Le spediscono un pacco di marijuana per posta, lei non c'entra e va dai carabinieri

La ragazza si è rivolta ai carabinieri, che hanno arrestato un ragazzo di vent'anni, protagonista di un caso simile in passato

Un altro caso di droga spedita per posta a Rovereto, dove il Comando dei Carabinieri ha intercettato un plico postale proveniente da una sedicente azienda olandese, che dagli accertamenti svolti è risultata
essere inesistente.

Il caso è nato dalla destinataria, che si potrebbe chiamare "vittima", della spedizione. Si tratta di una ragazza della vallagarina ignara di tutto, risultata  totalmente estranea ai fatti, che si è rivolta ai militari quando ha ricevuto il pacco: 30 grammi di marijuana, particolarmente "potente".
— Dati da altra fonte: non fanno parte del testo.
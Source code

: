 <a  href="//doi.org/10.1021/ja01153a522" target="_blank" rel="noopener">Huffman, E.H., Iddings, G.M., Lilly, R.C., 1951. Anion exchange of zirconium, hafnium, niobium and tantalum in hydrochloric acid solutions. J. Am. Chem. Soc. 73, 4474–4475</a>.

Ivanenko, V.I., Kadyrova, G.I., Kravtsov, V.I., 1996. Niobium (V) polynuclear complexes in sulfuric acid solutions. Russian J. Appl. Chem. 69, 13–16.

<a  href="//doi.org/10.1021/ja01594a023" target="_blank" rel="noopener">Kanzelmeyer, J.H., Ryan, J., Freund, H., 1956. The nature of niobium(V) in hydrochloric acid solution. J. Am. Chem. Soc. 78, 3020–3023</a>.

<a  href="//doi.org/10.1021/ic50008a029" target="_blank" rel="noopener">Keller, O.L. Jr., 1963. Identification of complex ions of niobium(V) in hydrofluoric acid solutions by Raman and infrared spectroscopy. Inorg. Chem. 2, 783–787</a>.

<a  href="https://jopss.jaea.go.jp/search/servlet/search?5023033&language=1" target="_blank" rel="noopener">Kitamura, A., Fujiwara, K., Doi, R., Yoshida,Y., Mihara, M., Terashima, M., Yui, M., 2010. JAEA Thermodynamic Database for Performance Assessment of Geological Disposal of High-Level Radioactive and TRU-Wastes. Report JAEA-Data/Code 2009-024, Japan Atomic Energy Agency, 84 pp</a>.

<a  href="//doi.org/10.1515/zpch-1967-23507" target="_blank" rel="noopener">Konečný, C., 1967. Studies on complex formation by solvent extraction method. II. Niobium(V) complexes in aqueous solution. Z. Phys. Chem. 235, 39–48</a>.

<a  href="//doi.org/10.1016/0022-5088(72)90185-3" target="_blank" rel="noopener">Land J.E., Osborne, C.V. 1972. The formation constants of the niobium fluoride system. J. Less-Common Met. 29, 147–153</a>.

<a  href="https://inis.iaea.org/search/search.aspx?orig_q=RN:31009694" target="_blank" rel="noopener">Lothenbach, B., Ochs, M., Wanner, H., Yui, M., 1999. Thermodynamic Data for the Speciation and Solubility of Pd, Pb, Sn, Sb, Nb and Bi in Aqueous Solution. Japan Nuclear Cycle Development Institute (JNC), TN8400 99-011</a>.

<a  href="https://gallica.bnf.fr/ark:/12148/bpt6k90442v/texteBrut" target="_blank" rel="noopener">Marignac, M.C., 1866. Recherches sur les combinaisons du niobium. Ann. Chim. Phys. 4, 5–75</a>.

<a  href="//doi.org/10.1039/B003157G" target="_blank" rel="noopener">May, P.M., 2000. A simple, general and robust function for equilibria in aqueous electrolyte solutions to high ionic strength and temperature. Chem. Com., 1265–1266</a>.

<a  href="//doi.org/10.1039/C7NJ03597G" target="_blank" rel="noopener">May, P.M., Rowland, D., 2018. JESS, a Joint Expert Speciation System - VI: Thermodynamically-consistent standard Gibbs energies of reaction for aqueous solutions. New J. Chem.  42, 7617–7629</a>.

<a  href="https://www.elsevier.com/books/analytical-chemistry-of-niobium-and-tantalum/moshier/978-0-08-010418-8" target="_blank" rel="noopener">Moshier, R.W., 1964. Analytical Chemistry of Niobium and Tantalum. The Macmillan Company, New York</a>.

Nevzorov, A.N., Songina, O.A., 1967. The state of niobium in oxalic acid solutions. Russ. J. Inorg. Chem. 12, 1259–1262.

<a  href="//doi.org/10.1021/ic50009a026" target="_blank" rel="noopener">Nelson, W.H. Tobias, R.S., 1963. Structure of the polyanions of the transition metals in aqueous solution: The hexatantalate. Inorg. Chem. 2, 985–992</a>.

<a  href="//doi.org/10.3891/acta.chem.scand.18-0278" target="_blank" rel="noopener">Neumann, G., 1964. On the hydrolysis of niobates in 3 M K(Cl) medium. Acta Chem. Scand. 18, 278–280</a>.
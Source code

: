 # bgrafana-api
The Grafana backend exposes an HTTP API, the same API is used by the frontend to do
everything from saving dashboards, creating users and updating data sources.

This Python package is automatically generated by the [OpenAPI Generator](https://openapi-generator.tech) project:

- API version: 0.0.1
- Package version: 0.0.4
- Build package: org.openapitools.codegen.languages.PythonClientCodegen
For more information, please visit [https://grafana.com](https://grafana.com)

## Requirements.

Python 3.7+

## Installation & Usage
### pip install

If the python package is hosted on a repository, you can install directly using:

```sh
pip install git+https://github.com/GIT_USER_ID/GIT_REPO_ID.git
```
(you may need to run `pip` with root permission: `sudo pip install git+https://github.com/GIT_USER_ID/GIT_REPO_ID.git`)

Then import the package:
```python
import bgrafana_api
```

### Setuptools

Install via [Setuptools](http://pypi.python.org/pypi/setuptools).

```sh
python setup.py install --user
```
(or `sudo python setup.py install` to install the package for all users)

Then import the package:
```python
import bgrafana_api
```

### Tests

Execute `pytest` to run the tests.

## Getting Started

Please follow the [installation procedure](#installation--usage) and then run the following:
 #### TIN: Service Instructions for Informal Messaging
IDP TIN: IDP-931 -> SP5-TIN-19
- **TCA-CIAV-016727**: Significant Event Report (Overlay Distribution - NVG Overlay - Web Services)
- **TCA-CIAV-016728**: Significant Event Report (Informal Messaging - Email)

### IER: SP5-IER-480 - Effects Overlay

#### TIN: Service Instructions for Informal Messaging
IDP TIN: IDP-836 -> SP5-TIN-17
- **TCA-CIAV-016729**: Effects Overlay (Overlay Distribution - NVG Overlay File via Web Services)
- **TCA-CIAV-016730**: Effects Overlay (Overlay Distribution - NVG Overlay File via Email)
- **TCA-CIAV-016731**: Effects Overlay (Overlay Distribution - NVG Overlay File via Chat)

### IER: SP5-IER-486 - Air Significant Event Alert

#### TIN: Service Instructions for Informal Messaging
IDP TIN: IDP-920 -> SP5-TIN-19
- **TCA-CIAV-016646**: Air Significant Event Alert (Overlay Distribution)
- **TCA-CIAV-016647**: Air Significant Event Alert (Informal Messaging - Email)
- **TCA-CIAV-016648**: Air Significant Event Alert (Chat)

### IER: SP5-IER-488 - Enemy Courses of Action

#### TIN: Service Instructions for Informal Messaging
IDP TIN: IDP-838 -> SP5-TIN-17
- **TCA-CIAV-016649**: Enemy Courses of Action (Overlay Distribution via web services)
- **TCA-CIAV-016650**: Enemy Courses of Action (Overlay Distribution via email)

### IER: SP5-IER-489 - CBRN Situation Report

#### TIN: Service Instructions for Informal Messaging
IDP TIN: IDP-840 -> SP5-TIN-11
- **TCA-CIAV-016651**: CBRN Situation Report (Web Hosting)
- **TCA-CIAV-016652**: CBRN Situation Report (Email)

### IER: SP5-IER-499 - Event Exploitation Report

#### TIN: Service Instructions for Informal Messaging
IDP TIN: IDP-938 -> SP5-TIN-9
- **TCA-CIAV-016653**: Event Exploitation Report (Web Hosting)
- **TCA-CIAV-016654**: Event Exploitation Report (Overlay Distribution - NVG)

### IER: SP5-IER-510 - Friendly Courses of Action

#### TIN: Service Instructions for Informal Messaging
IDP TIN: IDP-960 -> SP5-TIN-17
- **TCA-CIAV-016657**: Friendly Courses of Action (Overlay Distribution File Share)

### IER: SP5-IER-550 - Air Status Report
I carabinieri, dopo aver raccolto altre informazioni, si sono presentati a casa di due ventenni trentini sospetti, che in precedenza avevano utilizzato lo stesso metodo per ricevere la droga a casa. Nell'abitazione di uno dei due sono stati rinvenuti 500 grammi di hashish e 2.500 euro in contanti. Il ragazzo è stato denunciato e si trova ora agli arresti domiciliari. Il coetaneo è stato, nuovamente, segnalato all'Autorità competente come consumatore.